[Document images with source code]

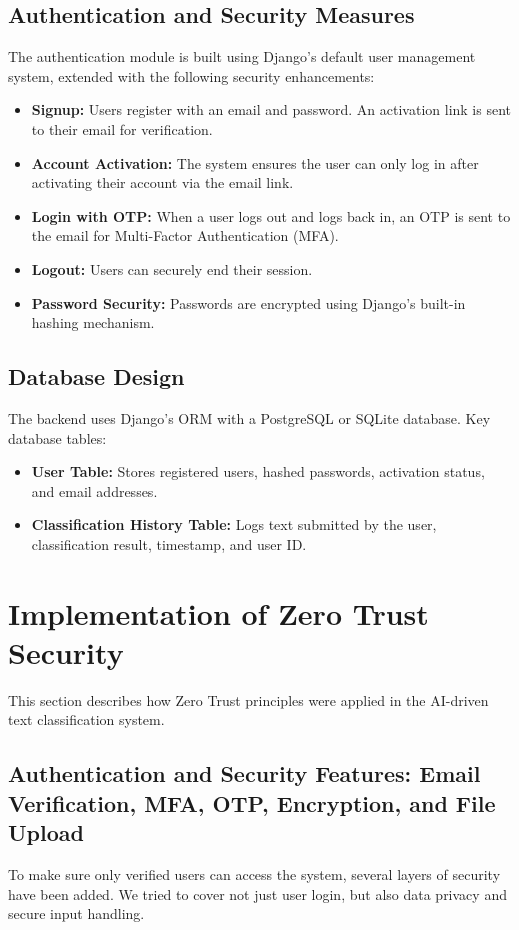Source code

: \documentclass[a4paper,12pt]{article}
\begin{document}
\subsection{Authentication and Security Measures}
The authentication module is built using Django’s default user management system, extended with the following security enhancements:
\begin{itemize}
    \item \textbf{Signup:} Users register with an email and password. An activation link is sent to their email for verification.
    \item \textbf{Account Activation:} The system ensures the user can only log in after activating their account via the email link.
    \item \textbf{Login with OTP:} When a user logs out and logs back in, an OTP is sent to the email for Multi-Factor Authentication (MFA).
    \item \textbf{Logout:} Users can securely end their session.
    \item \textbf{Password Security:} Passwords are encrypted using Django’s built-in hashing mechanism.
\end{itemize}

\subsection{Database Design}
The backend uses Django’s ORM with a PostgreSQL or SQLite database. Key database tables:
\begin{itemize}
    \item \textbf{User Table:} Stores registered users, hashed passwords, activation status, and email addresses.
    \item \textbf{Classification History Table:} Logs text submitted by the user, classification result, timestamp, and user ID.
\end{itemize}

\section{Implementation of Zero Trust Security}

This section describes how Zero Trust principles were applied in the AI-driven text classification system.

\subsection{Authentication and Security Features: Email Verification, MFA, OTP, Encryption, and File Upload}
To make sure only verified users can access the system, several layers of security have been added. We tried to cover not just user login, but also data privacy and secure input handling.
\end{document}
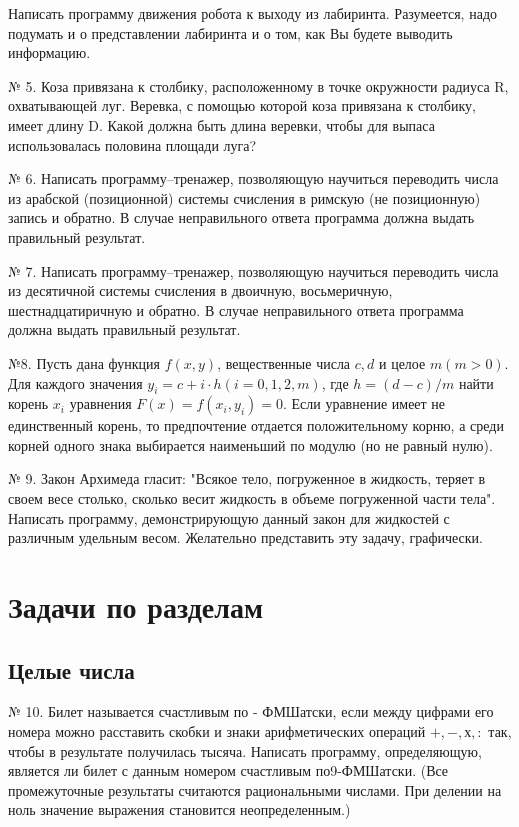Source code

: Написать программу движения робота к выходу из лабиринта. Разумеется, надо подумать и о представлении лабиринта и о том, как Вы будете выводить информацию.


№ 5. Коза привязана к столбику, расположенному в точке окружности радиуса R, охватывающей луг. Веревка, с помощью которой коза привязана к столбику, имеет длину D. Какой должна быть длина веревки, чтобы для выпаса использовалась половина площади луга?

№ 6. Написать программу--тренажер, позволяющую научиться переводить числа из арабской (позиционной) системы счисления в римскую (не позиционную) запись и обратно. В случае неправильного ответа программа должна выдать правильный результат.

№ 7. Написать программу--тренажер, позволяющую научиться переводить числа из десятичной системы счисления в двоичную, восьмеричную, шестнадцатиричную и обратно. В случае неправильного ответа программа должна выдать правильный результат.

№8. Пусть дана функция $f(x,y)$, вещественные числа $c, d$ и целое $m (m>0)$. Для каждого значения $y_i = c + i\cdot h (i= 0,1,2, m)$, где $h = (d-c)/m$ найти корень $x_i$ уравнения $F(x) = f(x_i, y_i) = 0$. Если уравнение имеет не единственный корень, то предпочтение отдается положительному корню, а среди корней одного знака выбирается наименьший по модулю (но не равный нулю).

№ 9. Закон Архимеда гласит: "Всякое тело, погруженное в жидкость, теряет в своем весе столько, сколько весит жидкость в объеме погруженной части тела". Написать программу, демонстрирующую данный закон для жидкостей с различным удельным весом. Желательно представить эту задачу, графически.

\section{Задачи по разделам}

\subsection{Целые числа}

\hspace{7mm} № 10. Билет называется счастливым по - ФМШатски, если между цифрами его номера можно расставить скобки и знаки арифметических операций $+, -, х , :$ так, чтобы в результате получилась тысяча. Написать программу, определяющую, является ли билет с данным номером счастливым по9-ФМШатски. (Все промежуточные результаты считаются рациональными числами. При делении на ноль значение выражения становится неопределенным.)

## [Work order]
Read through the data and copy every line where "built" shows up.

## [Finished exercise]
The authentication module is built using Django’s default user management system, extended with the following security enhancements:
    \item \textbf{Password Security:} Passwords are encrypted using Django’s built-in hashing mechanism.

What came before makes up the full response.